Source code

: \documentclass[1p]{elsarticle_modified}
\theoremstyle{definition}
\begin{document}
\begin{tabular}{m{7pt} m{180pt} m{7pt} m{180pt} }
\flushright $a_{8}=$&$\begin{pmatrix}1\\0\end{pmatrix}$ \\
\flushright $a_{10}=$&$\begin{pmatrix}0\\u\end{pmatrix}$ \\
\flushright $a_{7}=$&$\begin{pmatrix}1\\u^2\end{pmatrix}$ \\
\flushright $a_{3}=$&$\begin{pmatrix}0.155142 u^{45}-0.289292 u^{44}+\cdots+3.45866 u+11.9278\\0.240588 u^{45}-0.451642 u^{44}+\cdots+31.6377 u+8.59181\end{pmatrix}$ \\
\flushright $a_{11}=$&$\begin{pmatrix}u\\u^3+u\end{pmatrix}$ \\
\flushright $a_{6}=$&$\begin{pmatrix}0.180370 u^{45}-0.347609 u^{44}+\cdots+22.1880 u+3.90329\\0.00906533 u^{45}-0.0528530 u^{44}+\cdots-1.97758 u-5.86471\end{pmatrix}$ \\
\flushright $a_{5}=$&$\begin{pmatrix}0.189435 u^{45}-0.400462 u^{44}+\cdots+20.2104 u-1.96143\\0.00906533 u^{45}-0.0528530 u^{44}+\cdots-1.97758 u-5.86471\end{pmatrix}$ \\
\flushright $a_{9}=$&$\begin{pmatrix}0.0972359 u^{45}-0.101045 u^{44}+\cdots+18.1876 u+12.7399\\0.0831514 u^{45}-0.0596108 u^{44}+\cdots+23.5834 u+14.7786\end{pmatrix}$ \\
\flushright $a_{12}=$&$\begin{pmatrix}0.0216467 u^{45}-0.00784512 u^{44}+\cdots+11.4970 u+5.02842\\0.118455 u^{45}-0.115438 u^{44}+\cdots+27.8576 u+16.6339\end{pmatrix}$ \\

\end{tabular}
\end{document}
...
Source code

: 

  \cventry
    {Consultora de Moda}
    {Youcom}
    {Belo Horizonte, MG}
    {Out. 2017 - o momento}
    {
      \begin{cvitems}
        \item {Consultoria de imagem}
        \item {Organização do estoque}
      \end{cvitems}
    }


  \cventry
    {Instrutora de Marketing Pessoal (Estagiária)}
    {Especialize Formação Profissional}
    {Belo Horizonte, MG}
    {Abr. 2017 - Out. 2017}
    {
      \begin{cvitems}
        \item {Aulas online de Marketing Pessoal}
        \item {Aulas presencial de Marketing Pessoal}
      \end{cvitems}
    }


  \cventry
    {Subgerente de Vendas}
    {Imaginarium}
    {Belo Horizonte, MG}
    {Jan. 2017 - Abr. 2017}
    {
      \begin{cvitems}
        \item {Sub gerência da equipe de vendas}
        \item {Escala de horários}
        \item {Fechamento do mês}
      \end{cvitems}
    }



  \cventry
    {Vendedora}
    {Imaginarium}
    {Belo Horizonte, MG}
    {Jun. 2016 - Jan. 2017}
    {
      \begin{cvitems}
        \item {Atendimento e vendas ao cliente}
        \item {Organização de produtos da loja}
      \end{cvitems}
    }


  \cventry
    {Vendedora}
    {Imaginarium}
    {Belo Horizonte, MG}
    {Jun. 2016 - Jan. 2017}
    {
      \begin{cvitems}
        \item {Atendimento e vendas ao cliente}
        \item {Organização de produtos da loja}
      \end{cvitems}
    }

What the task requires: Using the data above, report how many lines include the string "Aulas" and add nothing to the number.

Exercise solution: 2